■ **THE PROBLEM**
One number alone answers this: the count of lines below in which the word "geodesic" is found.

Collected data
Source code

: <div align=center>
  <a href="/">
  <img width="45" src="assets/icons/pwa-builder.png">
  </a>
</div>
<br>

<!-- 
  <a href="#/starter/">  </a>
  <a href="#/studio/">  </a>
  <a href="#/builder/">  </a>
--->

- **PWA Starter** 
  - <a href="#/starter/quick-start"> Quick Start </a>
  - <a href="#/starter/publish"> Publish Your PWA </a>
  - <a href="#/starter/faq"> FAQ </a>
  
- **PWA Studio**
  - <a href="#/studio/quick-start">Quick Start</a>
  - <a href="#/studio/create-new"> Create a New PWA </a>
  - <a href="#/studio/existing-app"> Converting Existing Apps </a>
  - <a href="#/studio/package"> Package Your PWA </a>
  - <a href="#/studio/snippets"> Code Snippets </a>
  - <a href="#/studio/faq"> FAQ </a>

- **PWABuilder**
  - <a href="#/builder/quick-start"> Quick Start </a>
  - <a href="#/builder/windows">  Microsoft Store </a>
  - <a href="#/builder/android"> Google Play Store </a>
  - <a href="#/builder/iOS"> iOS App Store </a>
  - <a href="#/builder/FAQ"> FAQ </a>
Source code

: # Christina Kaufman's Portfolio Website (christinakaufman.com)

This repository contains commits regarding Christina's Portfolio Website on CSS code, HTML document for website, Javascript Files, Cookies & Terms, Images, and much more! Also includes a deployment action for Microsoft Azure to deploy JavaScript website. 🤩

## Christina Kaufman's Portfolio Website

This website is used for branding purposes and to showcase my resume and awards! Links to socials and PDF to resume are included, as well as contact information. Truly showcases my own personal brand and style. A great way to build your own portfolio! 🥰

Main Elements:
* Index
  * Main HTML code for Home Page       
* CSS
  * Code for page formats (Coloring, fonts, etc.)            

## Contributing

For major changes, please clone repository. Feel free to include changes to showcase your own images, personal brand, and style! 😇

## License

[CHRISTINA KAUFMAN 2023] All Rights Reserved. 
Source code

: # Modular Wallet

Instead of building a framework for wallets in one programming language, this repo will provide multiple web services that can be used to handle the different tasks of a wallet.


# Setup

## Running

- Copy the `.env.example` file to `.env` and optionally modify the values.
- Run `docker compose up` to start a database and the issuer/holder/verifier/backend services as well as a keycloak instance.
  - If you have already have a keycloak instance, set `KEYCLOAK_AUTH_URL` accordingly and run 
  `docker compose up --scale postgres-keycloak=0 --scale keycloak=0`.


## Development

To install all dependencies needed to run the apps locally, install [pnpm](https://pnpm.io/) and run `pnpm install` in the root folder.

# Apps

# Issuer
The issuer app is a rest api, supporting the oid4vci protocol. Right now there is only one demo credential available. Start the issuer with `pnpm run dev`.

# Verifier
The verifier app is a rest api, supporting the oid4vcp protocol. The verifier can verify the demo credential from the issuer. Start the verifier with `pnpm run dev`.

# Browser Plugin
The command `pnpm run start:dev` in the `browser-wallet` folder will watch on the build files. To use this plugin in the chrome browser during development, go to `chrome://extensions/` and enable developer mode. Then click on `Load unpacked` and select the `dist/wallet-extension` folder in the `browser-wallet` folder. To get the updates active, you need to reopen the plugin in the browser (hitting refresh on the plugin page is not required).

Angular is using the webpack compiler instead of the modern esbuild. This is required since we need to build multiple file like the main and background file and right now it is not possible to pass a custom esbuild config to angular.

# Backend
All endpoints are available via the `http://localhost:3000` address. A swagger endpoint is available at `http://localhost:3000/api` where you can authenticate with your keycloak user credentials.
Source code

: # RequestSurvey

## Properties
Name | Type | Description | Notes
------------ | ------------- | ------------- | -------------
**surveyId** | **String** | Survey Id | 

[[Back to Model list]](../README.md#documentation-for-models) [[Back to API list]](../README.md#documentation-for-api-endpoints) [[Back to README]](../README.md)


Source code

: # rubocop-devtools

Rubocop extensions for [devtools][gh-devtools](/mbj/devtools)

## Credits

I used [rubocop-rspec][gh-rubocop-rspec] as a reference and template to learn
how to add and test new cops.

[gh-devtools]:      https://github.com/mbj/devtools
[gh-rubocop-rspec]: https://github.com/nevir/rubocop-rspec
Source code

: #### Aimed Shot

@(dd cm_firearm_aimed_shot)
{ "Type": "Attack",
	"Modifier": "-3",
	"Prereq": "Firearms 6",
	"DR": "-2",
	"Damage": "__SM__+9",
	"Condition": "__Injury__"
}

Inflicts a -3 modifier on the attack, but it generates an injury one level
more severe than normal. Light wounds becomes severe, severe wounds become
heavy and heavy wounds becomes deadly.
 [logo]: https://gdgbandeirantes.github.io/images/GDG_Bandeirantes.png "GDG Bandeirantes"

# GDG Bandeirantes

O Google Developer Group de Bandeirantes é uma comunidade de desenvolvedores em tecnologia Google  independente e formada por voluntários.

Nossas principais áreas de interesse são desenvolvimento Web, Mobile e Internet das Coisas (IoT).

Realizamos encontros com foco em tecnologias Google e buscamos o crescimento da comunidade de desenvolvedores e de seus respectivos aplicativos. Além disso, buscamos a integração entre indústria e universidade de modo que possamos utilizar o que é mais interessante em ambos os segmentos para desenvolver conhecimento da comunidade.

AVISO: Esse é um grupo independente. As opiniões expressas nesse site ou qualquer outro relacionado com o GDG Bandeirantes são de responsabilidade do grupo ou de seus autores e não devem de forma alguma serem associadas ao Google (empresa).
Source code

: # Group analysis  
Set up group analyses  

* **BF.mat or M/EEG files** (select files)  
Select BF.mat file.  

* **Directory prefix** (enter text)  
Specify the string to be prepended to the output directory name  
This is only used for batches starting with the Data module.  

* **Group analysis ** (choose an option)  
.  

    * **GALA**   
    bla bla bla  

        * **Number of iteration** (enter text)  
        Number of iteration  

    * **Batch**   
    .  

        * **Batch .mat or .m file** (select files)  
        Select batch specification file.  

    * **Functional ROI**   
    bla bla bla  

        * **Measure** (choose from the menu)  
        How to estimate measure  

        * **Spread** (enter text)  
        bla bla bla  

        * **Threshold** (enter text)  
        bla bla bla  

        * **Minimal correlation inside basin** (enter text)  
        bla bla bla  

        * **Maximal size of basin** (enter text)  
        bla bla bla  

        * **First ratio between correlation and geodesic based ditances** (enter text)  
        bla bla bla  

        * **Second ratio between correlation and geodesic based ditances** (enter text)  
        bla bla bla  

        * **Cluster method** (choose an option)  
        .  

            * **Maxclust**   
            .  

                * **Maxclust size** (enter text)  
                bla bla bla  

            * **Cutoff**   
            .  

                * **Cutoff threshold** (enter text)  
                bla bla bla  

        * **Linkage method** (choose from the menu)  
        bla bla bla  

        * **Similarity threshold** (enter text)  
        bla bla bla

■ **EXERCISE SOLUTION**
2